Nearly 83 percent of older drivers say they’ve never spoken to a family member or physician about their safe driving ability, according to new research from the AAA Foundation for Traffic Safety (AAA).
Of those who have had the conversation, 15 percent say they only did so after a crash of traffic infraction occurred.
“The right time to stop driving varies for everyone,” said Dr. David Yang, AAA Executive Director. “This research shows that older drivers can be hesitant to initiate conversations about their driving capabilities, so it is important that families encourage them to talk early and often about their future behind the wheel. With early discussion and proper planning, elderly drivers may extend their time on the road.”
The report found that only 17 percent of older drivers say they have ever spoken to a family member or physician about driving safety. The most commonly cited reasons for having the discussion include:
- Driving safety concerns (falling asleep while driving, trouble staying in lane): 65 percent
- Health issues: 22 percent
- Driving infraction or crash: 15 percent
- Planning for the future: seven percent
In 2016, more than 200,000 drivers ages 65 and older were injured in a traffic crash and more than 3,500 were killed.
The AAA recommends that seniors start planning for “driving retirement” at the same time they begin planning for retirement from work and that families start talking with older adults about safe driving early, rather than waiting for “red flags” like crashes, scrapes, medical diagnoses or worsening health conditions.

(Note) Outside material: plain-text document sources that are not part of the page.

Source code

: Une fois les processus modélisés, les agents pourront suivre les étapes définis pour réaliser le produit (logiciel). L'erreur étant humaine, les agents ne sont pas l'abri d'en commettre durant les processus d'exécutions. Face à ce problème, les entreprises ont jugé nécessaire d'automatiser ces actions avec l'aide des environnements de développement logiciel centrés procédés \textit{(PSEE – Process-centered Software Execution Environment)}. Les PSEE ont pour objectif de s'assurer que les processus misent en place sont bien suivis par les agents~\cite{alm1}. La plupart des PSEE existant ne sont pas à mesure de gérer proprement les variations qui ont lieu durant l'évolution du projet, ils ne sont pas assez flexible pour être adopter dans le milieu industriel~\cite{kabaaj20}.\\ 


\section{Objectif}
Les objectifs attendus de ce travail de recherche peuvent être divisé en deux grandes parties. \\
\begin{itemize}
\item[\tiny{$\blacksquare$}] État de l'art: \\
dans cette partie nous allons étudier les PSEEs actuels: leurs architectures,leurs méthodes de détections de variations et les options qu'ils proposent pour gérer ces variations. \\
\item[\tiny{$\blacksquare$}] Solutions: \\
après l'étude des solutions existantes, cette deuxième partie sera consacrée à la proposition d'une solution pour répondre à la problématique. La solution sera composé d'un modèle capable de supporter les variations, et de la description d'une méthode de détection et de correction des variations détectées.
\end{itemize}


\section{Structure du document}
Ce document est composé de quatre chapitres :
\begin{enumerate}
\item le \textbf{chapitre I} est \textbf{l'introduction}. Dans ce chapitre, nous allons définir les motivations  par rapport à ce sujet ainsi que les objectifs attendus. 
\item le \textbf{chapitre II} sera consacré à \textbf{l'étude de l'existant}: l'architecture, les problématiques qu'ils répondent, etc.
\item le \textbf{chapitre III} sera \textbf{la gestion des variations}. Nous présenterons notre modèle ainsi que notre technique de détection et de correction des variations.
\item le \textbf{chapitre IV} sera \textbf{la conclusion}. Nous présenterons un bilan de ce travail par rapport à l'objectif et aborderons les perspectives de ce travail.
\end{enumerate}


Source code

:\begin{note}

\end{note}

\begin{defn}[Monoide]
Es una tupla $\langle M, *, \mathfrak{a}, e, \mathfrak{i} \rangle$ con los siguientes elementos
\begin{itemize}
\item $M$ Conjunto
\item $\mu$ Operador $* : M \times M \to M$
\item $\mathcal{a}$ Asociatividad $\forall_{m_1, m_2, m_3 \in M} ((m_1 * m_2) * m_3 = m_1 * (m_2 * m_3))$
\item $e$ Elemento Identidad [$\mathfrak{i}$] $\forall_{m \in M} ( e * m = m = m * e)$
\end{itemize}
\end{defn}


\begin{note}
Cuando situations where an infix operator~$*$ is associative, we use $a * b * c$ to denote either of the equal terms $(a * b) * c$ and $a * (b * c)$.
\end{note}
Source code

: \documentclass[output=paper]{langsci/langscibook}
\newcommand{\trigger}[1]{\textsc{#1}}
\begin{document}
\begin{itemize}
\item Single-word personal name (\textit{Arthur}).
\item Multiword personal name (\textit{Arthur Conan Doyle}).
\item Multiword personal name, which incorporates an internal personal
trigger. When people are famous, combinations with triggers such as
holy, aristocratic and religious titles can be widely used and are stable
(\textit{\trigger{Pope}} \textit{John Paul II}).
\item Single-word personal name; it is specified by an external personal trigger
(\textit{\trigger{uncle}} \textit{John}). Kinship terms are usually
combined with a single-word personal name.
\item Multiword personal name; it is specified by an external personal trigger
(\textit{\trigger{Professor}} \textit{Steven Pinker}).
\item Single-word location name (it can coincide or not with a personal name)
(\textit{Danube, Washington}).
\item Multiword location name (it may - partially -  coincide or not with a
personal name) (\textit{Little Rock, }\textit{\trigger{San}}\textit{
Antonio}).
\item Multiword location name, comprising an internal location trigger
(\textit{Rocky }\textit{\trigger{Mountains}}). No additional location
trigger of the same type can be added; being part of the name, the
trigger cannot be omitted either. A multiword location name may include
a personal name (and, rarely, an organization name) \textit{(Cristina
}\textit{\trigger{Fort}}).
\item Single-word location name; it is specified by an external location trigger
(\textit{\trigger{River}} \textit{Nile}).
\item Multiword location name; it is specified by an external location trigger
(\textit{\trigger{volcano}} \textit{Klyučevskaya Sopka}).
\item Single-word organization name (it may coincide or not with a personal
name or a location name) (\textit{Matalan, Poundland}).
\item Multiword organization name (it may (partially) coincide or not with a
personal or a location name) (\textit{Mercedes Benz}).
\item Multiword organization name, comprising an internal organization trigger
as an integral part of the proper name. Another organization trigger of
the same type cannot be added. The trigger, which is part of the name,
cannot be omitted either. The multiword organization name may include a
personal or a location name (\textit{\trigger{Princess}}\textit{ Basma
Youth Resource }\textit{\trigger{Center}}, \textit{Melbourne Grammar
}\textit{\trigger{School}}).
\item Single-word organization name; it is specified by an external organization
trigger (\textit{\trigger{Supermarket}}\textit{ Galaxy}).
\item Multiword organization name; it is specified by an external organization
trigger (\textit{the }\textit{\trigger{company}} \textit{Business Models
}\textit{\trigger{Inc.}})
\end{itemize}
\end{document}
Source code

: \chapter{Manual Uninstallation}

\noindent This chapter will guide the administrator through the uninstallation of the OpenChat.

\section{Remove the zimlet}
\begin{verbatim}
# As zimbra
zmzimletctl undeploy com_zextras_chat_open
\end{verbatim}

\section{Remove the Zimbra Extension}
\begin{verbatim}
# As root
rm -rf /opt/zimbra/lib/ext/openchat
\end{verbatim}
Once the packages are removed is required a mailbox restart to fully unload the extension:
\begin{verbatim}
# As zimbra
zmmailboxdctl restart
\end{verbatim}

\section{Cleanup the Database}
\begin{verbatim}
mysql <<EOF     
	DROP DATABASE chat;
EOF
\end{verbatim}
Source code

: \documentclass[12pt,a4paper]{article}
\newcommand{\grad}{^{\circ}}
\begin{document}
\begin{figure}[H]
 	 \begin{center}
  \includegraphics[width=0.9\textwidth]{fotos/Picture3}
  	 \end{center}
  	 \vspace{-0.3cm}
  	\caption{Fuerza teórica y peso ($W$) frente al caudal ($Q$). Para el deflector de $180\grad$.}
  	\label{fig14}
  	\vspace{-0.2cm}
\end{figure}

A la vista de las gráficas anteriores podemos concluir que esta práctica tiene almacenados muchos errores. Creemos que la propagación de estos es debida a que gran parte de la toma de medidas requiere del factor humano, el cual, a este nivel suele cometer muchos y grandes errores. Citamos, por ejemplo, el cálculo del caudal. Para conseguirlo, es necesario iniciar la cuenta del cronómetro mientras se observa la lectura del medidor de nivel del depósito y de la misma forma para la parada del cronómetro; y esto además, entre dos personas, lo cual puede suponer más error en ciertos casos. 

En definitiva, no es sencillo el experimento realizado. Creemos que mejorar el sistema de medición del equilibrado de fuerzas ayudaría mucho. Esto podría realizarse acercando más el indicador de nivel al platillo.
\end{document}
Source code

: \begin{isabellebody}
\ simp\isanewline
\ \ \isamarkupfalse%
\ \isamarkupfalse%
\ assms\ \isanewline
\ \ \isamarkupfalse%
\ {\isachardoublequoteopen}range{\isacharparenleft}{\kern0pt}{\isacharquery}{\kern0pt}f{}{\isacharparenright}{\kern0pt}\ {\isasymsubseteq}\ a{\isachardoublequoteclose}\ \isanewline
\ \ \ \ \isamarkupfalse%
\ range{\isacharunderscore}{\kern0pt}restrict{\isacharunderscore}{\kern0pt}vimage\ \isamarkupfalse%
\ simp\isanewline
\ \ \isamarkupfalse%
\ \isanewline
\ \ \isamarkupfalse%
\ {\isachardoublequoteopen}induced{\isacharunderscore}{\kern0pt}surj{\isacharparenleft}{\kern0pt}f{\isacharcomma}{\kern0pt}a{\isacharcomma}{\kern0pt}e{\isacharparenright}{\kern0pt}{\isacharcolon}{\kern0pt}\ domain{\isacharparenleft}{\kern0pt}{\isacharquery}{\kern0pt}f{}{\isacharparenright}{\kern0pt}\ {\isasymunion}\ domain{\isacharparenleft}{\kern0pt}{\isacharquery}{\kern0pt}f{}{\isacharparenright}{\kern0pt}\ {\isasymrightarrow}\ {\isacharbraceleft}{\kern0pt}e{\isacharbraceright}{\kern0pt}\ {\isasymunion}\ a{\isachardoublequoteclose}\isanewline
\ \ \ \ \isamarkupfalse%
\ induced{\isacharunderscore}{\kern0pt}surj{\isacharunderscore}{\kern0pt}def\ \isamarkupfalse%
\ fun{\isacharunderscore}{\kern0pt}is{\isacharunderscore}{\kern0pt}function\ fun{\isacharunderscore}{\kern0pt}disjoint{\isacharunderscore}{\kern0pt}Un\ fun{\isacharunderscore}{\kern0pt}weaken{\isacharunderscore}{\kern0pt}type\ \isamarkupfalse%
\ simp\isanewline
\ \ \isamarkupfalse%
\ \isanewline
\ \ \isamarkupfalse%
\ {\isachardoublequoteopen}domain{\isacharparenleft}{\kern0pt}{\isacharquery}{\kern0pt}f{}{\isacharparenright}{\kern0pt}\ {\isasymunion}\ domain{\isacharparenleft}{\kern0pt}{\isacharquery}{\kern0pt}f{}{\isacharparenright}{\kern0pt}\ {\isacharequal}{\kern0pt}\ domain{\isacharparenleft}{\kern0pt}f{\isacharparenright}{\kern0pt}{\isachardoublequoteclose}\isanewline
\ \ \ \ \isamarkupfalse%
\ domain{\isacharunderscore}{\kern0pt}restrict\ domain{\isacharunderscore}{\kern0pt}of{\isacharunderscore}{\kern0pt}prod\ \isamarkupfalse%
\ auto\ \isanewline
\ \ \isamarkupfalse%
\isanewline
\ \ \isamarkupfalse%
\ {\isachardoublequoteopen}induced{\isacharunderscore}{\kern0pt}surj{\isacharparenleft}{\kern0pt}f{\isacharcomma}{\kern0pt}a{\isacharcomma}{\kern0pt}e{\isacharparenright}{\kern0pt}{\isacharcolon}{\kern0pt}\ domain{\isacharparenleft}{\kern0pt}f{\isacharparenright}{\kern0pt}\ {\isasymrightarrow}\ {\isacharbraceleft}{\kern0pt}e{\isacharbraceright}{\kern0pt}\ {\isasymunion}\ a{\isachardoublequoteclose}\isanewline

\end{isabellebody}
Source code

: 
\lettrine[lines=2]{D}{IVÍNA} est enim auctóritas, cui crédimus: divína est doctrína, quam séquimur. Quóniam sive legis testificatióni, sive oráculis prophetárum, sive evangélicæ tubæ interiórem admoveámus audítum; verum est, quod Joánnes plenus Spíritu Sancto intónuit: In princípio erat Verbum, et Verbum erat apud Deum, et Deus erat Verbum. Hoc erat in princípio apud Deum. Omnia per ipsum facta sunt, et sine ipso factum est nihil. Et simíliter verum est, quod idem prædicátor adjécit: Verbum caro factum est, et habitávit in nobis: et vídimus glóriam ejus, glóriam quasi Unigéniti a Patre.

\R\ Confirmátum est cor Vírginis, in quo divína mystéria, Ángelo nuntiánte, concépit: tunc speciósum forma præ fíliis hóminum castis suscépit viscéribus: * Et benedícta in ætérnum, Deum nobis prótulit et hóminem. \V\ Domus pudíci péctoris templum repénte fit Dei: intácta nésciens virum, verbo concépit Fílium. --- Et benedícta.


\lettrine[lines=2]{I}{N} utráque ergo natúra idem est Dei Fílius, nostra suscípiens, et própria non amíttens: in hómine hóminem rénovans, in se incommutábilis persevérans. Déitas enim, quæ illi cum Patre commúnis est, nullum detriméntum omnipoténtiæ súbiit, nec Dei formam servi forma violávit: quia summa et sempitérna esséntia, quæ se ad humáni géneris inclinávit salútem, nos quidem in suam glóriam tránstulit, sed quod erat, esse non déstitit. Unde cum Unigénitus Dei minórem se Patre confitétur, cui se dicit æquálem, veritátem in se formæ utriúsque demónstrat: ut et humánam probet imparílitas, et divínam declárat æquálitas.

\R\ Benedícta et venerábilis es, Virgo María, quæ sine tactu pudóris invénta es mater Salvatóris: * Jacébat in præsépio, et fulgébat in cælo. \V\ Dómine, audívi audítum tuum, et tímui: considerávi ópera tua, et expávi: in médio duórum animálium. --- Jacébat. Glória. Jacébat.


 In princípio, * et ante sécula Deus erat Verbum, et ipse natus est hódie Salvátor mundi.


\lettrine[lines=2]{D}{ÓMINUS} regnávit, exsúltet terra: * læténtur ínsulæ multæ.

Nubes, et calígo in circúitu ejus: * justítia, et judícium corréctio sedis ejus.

When talking to an older driver, the AAA recommends that families:
- Start early and talk often: Be positive, be supportive and focus on ways to help keep them safe when behind the wheel, including other forms of transportation available to older drivers.
- Avoid generalizations: Do not jump to conclusions about an older driver’s skills or abilities.
- Speak one-on-one: Keep the discussion between you and the older driver. Inviting the whole family to the conversation can create feelings of alienation or anger.
- Focus on the facts: Stick to information you know, like a medical condition or medication regimen that might make driving unsafe. Do not accuse an older driver of being unsafe or assume that driving should be stopped altogether.
- Plan Together: Allow the older driver to play an active role in developing the plan for their driving retirement.
“The best time to initiate a discussion with a loved one about staying mobile without a set of car keys is before you suspect there is a problem,” said Jake Nelson, AAA Director of Traffic Safety Advocacy and Research. “Planning for personal mobility and independence should be done working shoulder to shoulder with the older driver. Talking sooner, rather than later, can help set mutual expectations and reduce safety issues or emotional reactions down the line.”